I'd like to discuss a problem with you. I'm having trouble believing that you're really trying to learn from your relationship with the Ninth Street Center. Sometimes I wonder if you even believe in the truth or importance of Paul's body of work. You ask so few questions about it and, when you do, you don't seem to follow up on the answers as if you intended to apply his insights to any particular area of your life.
The single insight that you seem to have embraced is the idea that you're masculine. But you didn't need Paul for that, since any Jungian would have known you're an extrovert. Corporate America is riddled right now with gruff, bullying women in power suits who are comfortable with their masculine identity. The Center is not here to give awards to feminine men and masculine women, but to provide a supportive arena of shared psychological sophistication in which people can get beyond celebrating where they're at and find out where their journey has yet to take them.
I wonder if you've had much experience opening up to this psychological dimension of social experience. You're very candid about sexual data, such as sleeping with your masculine friend Lee, but when Bill asked you to describe the dynamics of this relationship you were unable or unwilling to respond. A few sessions back, after an angry outburst about how much I talk, you were unable to come up with any explanation at all for such a negative reaction. Of course I talk a lot, Eve. I have a lot to say.

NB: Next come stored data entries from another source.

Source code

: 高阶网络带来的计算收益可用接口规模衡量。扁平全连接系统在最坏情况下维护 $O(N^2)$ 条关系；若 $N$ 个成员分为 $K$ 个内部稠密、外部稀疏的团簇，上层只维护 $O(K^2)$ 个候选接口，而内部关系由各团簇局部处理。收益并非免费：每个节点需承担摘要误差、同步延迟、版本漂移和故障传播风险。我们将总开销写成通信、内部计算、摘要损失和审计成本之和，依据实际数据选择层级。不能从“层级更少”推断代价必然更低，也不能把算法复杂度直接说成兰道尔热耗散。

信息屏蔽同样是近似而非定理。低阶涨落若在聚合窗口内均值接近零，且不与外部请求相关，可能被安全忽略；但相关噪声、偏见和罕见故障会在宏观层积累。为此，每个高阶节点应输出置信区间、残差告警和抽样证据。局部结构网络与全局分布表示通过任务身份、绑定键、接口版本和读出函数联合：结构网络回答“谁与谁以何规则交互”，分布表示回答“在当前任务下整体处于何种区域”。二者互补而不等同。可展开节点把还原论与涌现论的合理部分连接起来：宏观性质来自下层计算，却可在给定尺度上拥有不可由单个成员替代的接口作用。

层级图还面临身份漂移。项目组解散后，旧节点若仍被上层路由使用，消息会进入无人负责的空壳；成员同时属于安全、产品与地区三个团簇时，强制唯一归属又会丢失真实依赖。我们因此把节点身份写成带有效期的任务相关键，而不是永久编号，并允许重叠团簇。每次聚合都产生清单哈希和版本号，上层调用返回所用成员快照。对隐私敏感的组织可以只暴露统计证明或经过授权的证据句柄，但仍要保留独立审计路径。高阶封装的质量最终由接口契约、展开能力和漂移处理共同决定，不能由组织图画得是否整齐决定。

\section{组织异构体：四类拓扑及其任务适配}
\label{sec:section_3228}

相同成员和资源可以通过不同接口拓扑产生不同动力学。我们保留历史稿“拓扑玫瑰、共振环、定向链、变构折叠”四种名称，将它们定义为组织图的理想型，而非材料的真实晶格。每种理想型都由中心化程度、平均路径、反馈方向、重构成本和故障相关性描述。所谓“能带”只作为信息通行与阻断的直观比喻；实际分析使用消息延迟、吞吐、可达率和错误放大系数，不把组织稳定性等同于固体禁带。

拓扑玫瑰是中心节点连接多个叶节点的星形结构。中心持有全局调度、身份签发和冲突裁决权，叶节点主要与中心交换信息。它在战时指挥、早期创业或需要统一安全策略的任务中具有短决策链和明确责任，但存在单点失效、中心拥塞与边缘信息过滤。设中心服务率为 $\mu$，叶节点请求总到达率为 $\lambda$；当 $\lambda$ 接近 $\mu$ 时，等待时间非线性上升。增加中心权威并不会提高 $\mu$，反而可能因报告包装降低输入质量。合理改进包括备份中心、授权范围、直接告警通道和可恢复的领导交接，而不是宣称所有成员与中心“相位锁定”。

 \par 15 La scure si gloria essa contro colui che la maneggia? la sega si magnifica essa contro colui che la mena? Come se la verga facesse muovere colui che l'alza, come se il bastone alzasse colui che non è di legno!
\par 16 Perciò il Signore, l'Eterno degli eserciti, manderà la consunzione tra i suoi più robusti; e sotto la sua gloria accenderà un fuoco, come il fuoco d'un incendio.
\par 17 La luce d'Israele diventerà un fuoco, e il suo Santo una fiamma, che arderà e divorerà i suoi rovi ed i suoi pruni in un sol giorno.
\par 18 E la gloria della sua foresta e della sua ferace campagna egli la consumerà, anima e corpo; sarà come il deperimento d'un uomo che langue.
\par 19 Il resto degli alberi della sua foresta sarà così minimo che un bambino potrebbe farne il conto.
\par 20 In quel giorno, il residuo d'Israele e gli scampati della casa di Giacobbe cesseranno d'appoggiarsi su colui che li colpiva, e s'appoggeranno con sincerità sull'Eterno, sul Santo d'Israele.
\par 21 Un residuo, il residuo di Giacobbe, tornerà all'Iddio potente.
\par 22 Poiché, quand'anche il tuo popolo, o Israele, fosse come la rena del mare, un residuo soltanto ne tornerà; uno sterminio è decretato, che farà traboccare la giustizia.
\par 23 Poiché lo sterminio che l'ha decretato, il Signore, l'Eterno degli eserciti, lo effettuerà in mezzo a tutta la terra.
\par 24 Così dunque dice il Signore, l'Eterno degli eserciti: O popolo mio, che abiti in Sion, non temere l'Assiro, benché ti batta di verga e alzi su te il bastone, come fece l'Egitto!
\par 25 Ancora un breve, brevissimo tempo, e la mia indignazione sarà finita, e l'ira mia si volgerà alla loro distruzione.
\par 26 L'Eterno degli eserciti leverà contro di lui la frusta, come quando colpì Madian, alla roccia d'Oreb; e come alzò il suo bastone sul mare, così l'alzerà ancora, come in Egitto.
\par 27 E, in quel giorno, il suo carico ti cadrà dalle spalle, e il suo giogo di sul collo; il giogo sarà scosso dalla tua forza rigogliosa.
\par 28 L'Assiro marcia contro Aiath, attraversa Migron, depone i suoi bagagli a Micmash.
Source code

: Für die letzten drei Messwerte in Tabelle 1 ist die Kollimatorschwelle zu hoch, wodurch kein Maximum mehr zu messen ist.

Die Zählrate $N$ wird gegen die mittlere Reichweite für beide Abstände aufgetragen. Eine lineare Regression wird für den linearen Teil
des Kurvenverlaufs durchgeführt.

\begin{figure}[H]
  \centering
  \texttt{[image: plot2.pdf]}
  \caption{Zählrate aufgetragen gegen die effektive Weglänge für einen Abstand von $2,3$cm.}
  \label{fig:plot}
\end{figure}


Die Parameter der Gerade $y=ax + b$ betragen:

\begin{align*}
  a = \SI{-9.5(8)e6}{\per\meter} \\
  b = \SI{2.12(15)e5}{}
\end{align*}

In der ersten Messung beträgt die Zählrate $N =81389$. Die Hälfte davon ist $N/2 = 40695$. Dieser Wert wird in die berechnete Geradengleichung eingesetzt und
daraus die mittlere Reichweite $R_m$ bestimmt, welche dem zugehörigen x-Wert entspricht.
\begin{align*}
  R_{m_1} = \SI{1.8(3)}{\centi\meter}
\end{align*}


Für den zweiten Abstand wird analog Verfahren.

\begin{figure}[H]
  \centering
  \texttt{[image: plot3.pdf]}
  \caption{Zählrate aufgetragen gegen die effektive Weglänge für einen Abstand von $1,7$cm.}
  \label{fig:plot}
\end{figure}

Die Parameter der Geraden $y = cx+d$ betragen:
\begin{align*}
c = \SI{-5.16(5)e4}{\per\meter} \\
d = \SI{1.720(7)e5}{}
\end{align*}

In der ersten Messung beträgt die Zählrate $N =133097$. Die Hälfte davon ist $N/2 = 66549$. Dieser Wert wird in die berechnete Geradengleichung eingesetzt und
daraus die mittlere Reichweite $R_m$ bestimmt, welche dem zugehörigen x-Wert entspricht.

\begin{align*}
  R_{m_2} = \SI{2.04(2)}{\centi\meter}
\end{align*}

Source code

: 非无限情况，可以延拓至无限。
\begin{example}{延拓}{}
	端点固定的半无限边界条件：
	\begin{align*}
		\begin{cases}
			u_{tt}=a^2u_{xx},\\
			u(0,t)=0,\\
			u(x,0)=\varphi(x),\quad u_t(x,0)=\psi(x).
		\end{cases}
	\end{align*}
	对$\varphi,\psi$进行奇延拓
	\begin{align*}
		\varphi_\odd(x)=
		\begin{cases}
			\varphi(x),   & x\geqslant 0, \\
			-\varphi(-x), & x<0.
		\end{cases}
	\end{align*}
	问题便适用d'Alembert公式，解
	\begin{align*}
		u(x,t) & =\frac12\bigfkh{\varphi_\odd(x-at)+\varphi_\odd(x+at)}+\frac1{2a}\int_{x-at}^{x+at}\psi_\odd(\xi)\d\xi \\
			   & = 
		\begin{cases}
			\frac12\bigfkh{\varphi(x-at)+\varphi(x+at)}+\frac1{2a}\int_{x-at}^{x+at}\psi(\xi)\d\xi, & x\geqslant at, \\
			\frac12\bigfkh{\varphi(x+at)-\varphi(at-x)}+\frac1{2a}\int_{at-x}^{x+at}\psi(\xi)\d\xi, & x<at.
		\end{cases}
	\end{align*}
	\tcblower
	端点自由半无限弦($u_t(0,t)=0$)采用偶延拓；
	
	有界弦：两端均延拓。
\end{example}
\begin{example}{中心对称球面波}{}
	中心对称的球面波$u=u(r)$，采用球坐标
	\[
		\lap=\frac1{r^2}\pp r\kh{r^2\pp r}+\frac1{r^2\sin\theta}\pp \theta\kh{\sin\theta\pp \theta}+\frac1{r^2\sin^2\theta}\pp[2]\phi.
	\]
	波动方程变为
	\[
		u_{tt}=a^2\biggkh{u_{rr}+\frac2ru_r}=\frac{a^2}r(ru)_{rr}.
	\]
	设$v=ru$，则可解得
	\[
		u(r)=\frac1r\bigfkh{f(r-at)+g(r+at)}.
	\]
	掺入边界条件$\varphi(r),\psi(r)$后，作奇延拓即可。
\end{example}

We welcome people at all levels of development to try to benefit from the Center's services, but naturally it's important that they resist impulses to denigrate or obstruct our work. Do you realize what effect you have when you openly laugh at the opinions of others, such as you did when I said that Kissinger was feminine? When surrounded by conventional, ignorant people, arrogant contempt might be a reasonble tactic to shield yourself from being seduced into a world that is not your own, but when you do this in our chat group I really have to wonder whether you take us very seriously — or your need for new insights, for that matter. Are you there to learn new things, or to throw bombshells and prove how great you already are?
Please stop thinking that everybody wants to put you down like your father did. We'd like to help you. Please let us.